Adaptive Stochastic Gradient Langevin Dynamics: Taming Convergence and Saddle Point Escape Time

TL;DR

This paper introduces adaptive stochastic gradient Langevin dynamics algorithms that efficiently escape saddle points and converge to local minima in non-convex optimization, with iteration bounds nearly independent of problem dimension.

Contribution

It proposes a new adaptive Langevin dynamics framework and two specialized algorithms with improved convergence and saddle point escape guarantees.

Findings

Escape saddle points in O(log d) iterations

Converge to local minima in O(log d / ε^4) iterations

Outperforms existing first-order methods in convergence speed

Abstract

In this paper, we propose a new adaptive stochastic gradient Langevin dynamics (ASGLD) algorithmic framework and its two specialized versions, namely adaptive stochastic gradient (ASG) and adaptive gradient Langevin dynamics(AGLD), for non-convex optimization problems.

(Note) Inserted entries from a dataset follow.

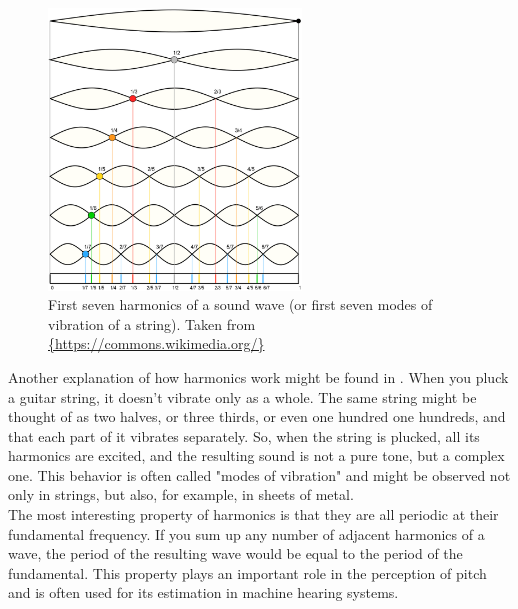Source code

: \begin{figure}[h]
	\centering
	\includegraphics[width=0.6\textwidth]{include/harmonics}
	\caption[Harmonics of a sound wave]{First seven harmonics of a sound wave (or first seven modes of vibration of a string). Taken from \url{{https://commons.wikimedia.org/}}}
	\label{img:harmonics}
\end{figure}

Another explanation of how harmonics work might be found in \cite{Schnupp2011}. When you pluck a guitar string, it doesn't vibrate only as a whole. The same string might be thought of as two halves, or three thirds, or even one hundred one hundreds, and that each part of it vibrates separately. So, when the string is plucked, all its harmonics are excited, and the resulting sound is not a pure tone, but a complex one. This behavior is often called "modes of vibration" and might be observed not only in strings, but also, for example, in sheets of metal.\\

The most interesting property of harmonics is that they are all periodic at their fundamental frequency. If you sum up any number of adjacent harmonics of a wave, the period of the resulting wave would be equal to the period of the fundamental. This property plays an important role in the perception of pitch and is often used for its estimation in machine hearing systems.\\

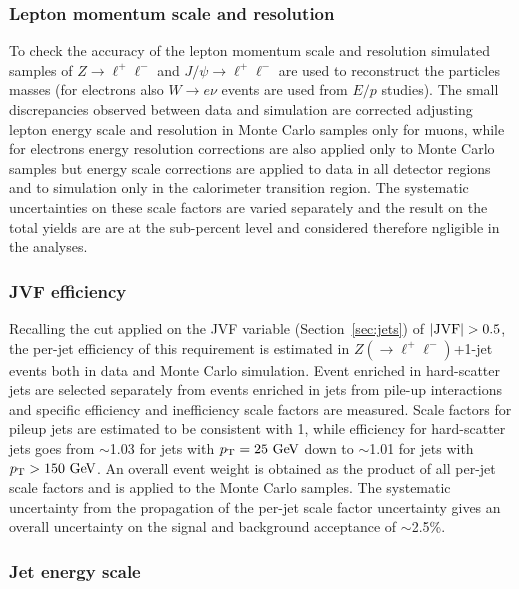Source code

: \subsubsection{Lepton momentum scale and resolution}

To check the accuracy of the lepton momentum scale and resolution
simulated samples of $Z\to \ell^+\ell^-$ and $J/\psi \to \ell^+\ell^-$
are used to reconstruct the particles masses (for electrons also
 $W\to e\nu$ events are used from  $E/p$  studies).
The small discrepancies observed between data and simulation are
corrected adjusting lepton energy scale and resolution in Monte Carlo
samples only for muons, while for electrons energy resolution corrections
are also applied only to Monte Carlo samples but energy scale corrections
are applied to data in all detector regions and to simulation only in 
the calorimeter transition region.
The systematic uncertainties on these scale factors are varied
separately and the result on the total yields are are at the 
sub-percent level and considered therefore ngligible in the analyses.

\subsubsection{JVF efficiency}
\label{sec:syst_jvf}

Recalling the cut applied on the JVF variable (Section~\ref{sec:jets}) 
of $|{\rm JVF}|>0.5$, the per-jet efficiency of this requirement
is estimated in $Z(\to \ell^+\ell^-)$+1-jet events both in data and
Monte Carlo simulation. Event enriched in hard-scatter jets are selected
separately from events enriched in jets from pile-up interactions and
specific efficiency and inefficiency scale factors are measured.
Scale factors for pileup jets are estimated to be consistent with 1, while
efficiency for hard-scatter jets goes from $\sim$1.03 for jets with $\pt=25\gev$
down to $\sim$1.01 for jets with $\pt>150\gev$.
An overall event weight is obtained as the product of all per-jet scale factors
and is applied to the Monte Carlo samples.
The systematic uncertainty from the propagation of the per-jet scale
factor uncertainty gives an overall uncertainty on the signal
and background acceptance of $\sim$2.5\%.


\subsubsection{Jet energy scale}
\label{sec:syst_jes}

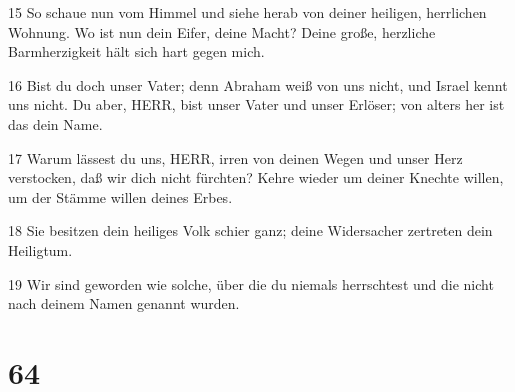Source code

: \par 15 So schaue nun vom Himmel und siehe herab von deiner heiligen, herrlichen Wohnung. Wo ist nun dein Eifer, deine Macht? Deine große, herzliche Barmherzigkeit hält sich hart gegen mich.
\par 16 Bist du doch unser Vater; denn Abraham weiß von uns nicht, und Israel kennt uns nicht. Du aber, HERR, bist unser Vater und unser Erlöser; von alters her ist das dein Name.
\par 17 Warum lässest du uns, HERR, irren von deinen Wegen und unser Herz verstocken, daß wir dich nicht fürchten? Kehre wieder um deiner Knechte willen, um der Stämme willen deines Erbes.
\par 18 Sie besitzen dein heiliges Volk schier ganz; deine Widersacher zertreten dein Heiligtum.
\par 19 Wir sind geworden wie solche, über die du niemals herrschtest und die nicht nach deinem Namen genannt wurden.

\chapter{64}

All proposed algorithms can escape from saddle points with at most $O(\log d)$ iterations, which is nearly dimension-free. Further, we show that ASGLD and ASG converge to a local minimum with at most $O(\log d/\epsilon^4)$ iterations. Also, ASGLD with full gradients or ASGLD with a slowly linearly increasing batch size converge to a local minimum with iterations bounded by $O(\log d/\epsilon^2)$, which outperforms existing first-order methods.